Exercise brief |
Start with the first line of the records below. Output each line exactly, ending with the one that contains "Lots of gated sequences to control quality".

Collected data
══════════════════════════════

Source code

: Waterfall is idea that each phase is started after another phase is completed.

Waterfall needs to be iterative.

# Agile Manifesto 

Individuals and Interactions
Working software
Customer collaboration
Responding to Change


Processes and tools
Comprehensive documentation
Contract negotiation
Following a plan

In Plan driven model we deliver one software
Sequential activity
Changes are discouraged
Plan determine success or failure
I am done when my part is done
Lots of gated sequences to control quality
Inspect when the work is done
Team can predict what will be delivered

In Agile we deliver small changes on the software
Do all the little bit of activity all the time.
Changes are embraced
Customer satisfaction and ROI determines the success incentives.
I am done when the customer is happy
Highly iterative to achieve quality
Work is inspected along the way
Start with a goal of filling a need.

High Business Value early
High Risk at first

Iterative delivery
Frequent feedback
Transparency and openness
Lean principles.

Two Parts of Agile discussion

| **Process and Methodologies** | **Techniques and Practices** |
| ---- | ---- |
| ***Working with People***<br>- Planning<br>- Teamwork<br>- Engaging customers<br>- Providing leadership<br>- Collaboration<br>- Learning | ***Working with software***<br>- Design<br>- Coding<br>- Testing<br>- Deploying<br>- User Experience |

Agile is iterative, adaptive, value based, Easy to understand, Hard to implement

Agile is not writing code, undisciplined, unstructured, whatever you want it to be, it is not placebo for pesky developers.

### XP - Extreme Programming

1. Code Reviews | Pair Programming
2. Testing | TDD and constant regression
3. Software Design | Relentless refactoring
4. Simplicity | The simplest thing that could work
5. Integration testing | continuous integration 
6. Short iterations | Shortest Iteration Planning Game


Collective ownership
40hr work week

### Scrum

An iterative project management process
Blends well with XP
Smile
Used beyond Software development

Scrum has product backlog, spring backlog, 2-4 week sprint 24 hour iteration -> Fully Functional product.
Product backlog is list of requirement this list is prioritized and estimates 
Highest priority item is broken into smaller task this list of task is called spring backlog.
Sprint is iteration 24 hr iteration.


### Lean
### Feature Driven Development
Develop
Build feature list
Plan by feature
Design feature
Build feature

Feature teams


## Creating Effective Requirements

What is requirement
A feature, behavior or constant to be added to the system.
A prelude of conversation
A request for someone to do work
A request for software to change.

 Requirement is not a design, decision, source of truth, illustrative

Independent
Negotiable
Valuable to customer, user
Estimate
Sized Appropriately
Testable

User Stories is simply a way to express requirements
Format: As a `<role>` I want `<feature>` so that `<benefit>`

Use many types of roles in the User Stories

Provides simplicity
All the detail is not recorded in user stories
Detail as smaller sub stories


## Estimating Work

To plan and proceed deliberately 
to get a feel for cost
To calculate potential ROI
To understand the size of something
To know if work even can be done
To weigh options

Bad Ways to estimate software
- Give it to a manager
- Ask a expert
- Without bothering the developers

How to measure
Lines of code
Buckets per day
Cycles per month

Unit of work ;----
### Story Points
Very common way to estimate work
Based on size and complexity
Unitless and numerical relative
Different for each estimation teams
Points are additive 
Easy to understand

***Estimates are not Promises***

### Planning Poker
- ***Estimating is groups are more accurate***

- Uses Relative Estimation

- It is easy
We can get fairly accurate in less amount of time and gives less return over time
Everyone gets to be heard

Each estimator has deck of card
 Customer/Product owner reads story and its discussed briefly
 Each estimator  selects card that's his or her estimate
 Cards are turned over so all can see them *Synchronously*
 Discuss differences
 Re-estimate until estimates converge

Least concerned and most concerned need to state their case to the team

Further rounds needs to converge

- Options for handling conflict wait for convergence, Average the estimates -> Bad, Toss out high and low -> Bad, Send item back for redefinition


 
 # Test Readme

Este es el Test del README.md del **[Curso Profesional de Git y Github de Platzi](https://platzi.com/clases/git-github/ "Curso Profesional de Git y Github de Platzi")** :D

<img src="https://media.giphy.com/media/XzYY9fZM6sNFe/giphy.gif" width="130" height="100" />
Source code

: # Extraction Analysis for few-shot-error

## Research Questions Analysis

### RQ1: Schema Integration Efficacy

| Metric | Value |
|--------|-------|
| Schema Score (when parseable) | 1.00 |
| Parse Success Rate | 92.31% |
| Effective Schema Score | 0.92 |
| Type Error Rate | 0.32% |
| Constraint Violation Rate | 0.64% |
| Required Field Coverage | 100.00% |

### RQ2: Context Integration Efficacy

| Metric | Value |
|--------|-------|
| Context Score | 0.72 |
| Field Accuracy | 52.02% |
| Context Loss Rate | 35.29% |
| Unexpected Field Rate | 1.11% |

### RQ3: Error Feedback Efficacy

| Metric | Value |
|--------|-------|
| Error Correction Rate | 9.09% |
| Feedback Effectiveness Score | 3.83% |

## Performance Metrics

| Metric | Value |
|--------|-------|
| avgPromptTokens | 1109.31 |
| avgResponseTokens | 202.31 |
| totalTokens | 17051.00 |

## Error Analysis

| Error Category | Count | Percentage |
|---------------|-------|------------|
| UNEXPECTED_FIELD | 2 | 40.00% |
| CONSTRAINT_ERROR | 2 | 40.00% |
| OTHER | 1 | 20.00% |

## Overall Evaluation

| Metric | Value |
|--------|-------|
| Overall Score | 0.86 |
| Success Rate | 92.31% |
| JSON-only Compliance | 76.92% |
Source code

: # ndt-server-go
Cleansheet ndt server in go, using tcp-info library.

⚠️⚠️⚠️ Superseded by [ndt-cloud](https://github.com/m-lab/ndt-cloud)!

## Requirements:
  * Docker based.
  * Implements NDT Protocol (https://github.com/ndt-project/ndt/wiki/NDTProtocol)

══════════════════════════════

Exercise response |
Source code

: Waterfall is idea that each phase is started after another phase is completed.

Waterfall needs to be iterative.

# Agile Manifesto 

Individuals and Interactions
Working software
Customer collaboration
Responding to Change


Processes and tools
Comprehensive documentation
Contract negotiation
Following a plan

In Plan driven model we deliver one software
Sequential activity
Changes are discouraged
Plan determine success or failure
I am done when my part is done
Lots of gated sequences to control quality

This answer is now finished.